In ‘Les Paradis Artificiels’ (1860), Charles Baudelaire describes the human brain as a sensitive photographic film on which images are recorded, which over time are superimposed on top of each other.
‘What is the brain, if not an immense and natural palimpsest?[i] Such a palimpsest is my brain; such a palimpsest, oh reader! is yours. Everlasting layers of ideas, images, feelings, have fallen upon your brain softly as light.’ [ii]
The visitor is invited to enter Kasteel Wijlre’s 18th-century Coach House for an exhibition exploring this idea. Where once horses and coaches were ready to take you to other destinations, and the hayloft was a comfortable place to shelter from the rain, the Coach House now plays host to the exhibition je marche, j’ouvre une porte, je ferme une porte. The viewer can approach this casually, effortlessly, musingly, and daydreaming, just as Jean-Jacques Rousseau describes in ‘Les Rêveries du promeneur solitaire’ (1776–1778). [iii]
On both floors, the interlinked spaces include works by ten international artists. The works share a complex character – the subdued style and the way in which each of them transcends their own discipline and carries narratives with them.
The placement of the individual works in the exhibition spaces serves as a guide and as signifying traces of an evocative trail. Here we see bottles, glass jars, ornamental fruit, and dried twigs on a table. The objects cast light shadows onto a white carpet. Ash gently falling. A young woman reads a book in a white room. There, the lifeless body of a cat – further on, four individual voices. Someone falls into the water. These works – appearances – are on a human scale and intimate. They were formed and cherished and found a place in space. The scenes, sketches, and fragments comprising these works offer room for mental images, connect to early memories, take you to places from a distant past, or induce streams of thoughts and associations.
We return to Baudelaire’s brain-as-palimpsest. He writes that it seems like each new layer buries the other, but in reality, none are lost. ‘As incoherent as an existence may be, our unity as humans is not troubled in the least. Could we awaken all the echoes of memory at once, we would be granted a concert: a pleasant or a painful one, but either way a logical one with no discord.’[iv]
All works in the exhibition je marche, j’ouvre une porte, je ferme une porte are from the G + W Collection in the Netherlands. This collection was compiled by Albert Groot, psychiatrist and collector of contemporary art. The exhibition is curated by Chris Bestebreurtje and Petra Kuipers.

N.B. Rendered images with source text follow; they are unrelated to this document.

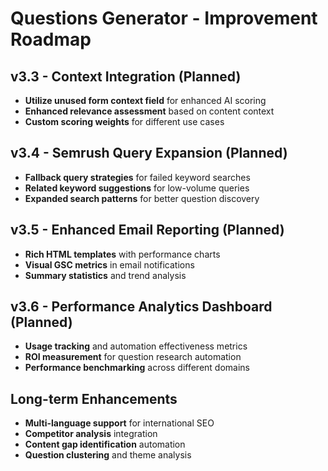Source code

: # Questions Generator - Improvement Roadmap

## v3.3 - Context Integration (Planned)
- **Utilize unused form context field** for enhanced AI scoring
- **Enhanced relevance assessment** based on content context  
- **Custom scoring weights** for different use cases

## v3.4 - Semrush Query Expansion (Planned)
- **Fallback query strategies** for failed keyword searches
- **Related keyword suggestions** for low-volume queries
- **Expanded search patterns** for better question discovery

## v3.5 - Enhanced Email Reporting (Planned)
- **Rich HTML templates** with performance charts
- **Visual GSC metrics** in email notifications
- **Summary statistics** and trend analysis

## v3.6 - Performance Analytics Dashboard (Planned)
- **Usage tracking** and automation effectiveness metrics
- **ROI measurement** for question research automation
- **Performance benchmarking** across different domains

## Long-term Enhancements
- **Multi-language support** for international SEO
- **Competitor analysis** integration
- **Content gap identification** automation
- **Question clustering** and theme analysis
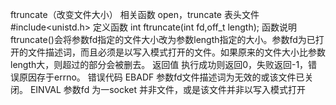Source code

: 

ftruncate（改变文件大小）
相关函数
open，truncate
表头文件
#include<unistd.h>
定义函数
int ftruncate(int fd,off_t length);
函数说明
ftruncate()会将参数fd指定的文件大小改为参数length指定的大小。参数fd为已打开的文件描述词，而且必须是以写入模式打开的文件。如果原来的文件大小比参数length大，则超过的部分会被删去。
返回值
执行成功则返回0，失败返回-1，错误原因存于errno。
错误代码
EBADF 参数fd文件描述词为无效的或该文件已关闭。
EINVAL 参数fd 为一socket 并非文件，或是该文件并非以写入模式打开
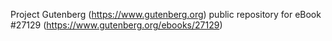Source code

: Project Gutenberg (https://www.gutenberg.org) public repository for eBook #27129 (https://www.gutenberg.org/ebooks/27129)

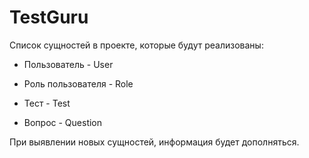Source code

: # TestGuru

Список сущностей в проекте, которые будут реализованы:

* Пользователь - User

* Роль пользователя - Role

* Тест - Test

* Вопрос - Question

При выявлении новых сущностей, информация будет дополняться.

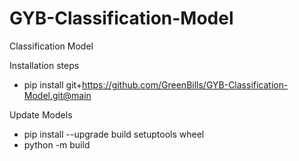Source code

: # GYB-Classification-Model
Classification Model

Installation steps
- pip install git+https://github.com/GreenBills/GYB-Classification-Model.git@main

Update Models
- pip install --upgrade build setuptools wheel
- python -m build

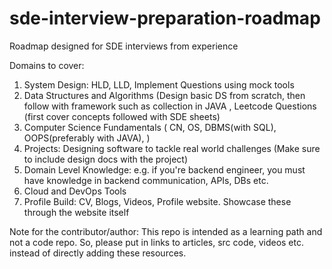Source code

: # sde-interview-preparation-roadmap
Roadmap designed for SDE interviews from experience

Domains to cover:

1. System Design: HLD, LLD, Implement Questions using mock tools 
2. Data Structures and Algorithms (Design basic DS from scratch, then follow with framework such as collection in JAVA
, Leetcode Questions (first cover concepts followed with SDE sheets)
3. Computer Science Fundamentals ( CN, OS, DBMS(with SQL), OOPS(preferably with JAVA),   )
4. Projects: Designing software to tackle real world challenges (Make sure to include design docs with the project)
5. Domain Level Knowledge: e.g. if you're backend engineer, you must have knowledge in backend communication, APIs, DBs etc.
6. Cloud and DevOps Tools 
7. Profile Build: CV, Blogs, Videos, Profile website. Showcase these through the website itself


Note for the contributor/author: This repo is intended as a learning path and not a code repo. So, please put in links to articles, src code, videos etc. instead of directly adding these resources. 


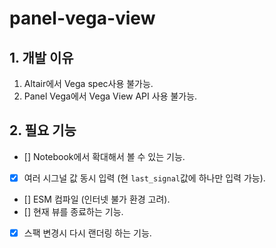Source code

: # panel-vega-view

## 1. 개발 이유
1. Altair에서 Vega spec사용 불가능.
2. Panel Vega에서 Vega View API 사용 불가능.

## 2. 필요 기능
- [] Notebook에서 확대해서 볼 수 있는 기능.
- [x] 여러 시그널 값 동시 입력 (현 `last_signal`값에 하나만 입력 가능).
- [] ESM 컴파일 (인터넷 불가 환경 고려).
- [] 현재 뷰를 종료하는 기능.
- [x] 스팩 변경시 다시 랜더링 하는 기능.
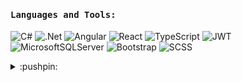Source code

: <h4 align="left"> <samp> Languages and Tools: </samp> </h4>

![C#](https://img.shields.io/badge/c%23-%23239120.svg?style=for-the-badge&logo=c-sharp&logoColor=white) ![.Net](https://img.shields.io/badge/.NET-5C2D91?style=for-the-badge&logo=.net&logoColor=white) ![Angular](https://img.shields.io/badge/-Angular-DD0031?style=for-the-badge&logo=angular&logoColor=white) ![React](https://img.shields.io/badge/-React-61DAFB?style=for-the-badge&logo=react&logoColor=black)
 ![TypeScript](https://img.shields.io/badge/TypeScript-3178C6?style=for-the-badge&logo=typescript&logoColor=white) ![JWT](https://img.shields.io/badge/JWT-black?style=for-the-badge&logo=JSON%20web%20tokens) ![MicrosoftSQLServer](https://img.shields.io/badge/Microsoft%20SQL%20Server-CC2927?style=for-the-badge&logo=microsoft%20sql%20server&logoColor=white) ![Bootstrap](https://img.shields.io/badge/bootstrap-%23563D7C.svg?style=for-the-badge&logo=bootstrap&logoColor=white) ![SCSS](https://img.shields.io/badge/_-SCSS-C6538C.svg?style=for-the-badge)

<details>
<summary> :pushpin: </summary>
<img src="https://github-readme-stats.vercel.app/api/top-langs/?username=sibeliouss&theme=dark&hide_border=false&include_all_commits=false&count_private=false&layout=compact" >
</details>



 

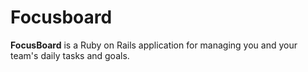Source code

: # Focusboard

**FocusBoard** is a Ruby on Rails application for managing you and your team's daily tasks and goals.
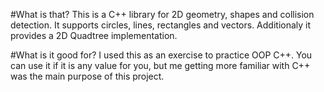 #What is that?
This is a C++ library for 2D geometry, shapes and collision detection. It supports circles, lines, rectangles and vectors. Additionaly it provides a 2D Quadtree implementation.

#What is it good for?
I used this as an exercise to practice OOP C++. You can use it if it is any value for you, but me getting more familiar with C++ was the main purpose of this project.
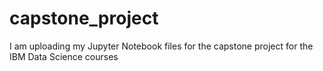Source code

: # capstone_project

I am uploading my Jupyter Notebook files for the capstone project for the IBM Data Science courses
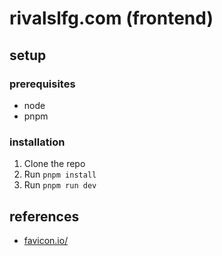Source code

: # rivalslfg.com (frontend)

## setup

### prerequisites
- node
- pnpm

### installation
1. Clone the repo
2. Run `pnpm install`
3. Run `pnpm run dev`

## references

- [favicon.io/](https://favicon.io/)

[i] A palimpsest originally referred to re-used piece of parchment. The ancient term for a palimpsest is codex rescriptus. The top layer of this parchment, with written text on it, was scraped off so that the parchment could again be inscribed. This was done because parchment is expensive.
[ii] Charles Baudelaire
‘Petits Poèmes en prose’, ‘Les Paradis artificiels’
Oeuvres complètes de Charles Baudelaire, Michel Lévy frères, 1869
VIII. Visions d’Oxford, I. Le Palimpseste, p. 329 (English Translation by Kirk Watson)
[iii] ‘Les Rêveries du promeneur solitaire’ (Reflections of a Lonely Walker) is an unfinished book by Jean-Jacques Rousseau, written between 1776 and 1778.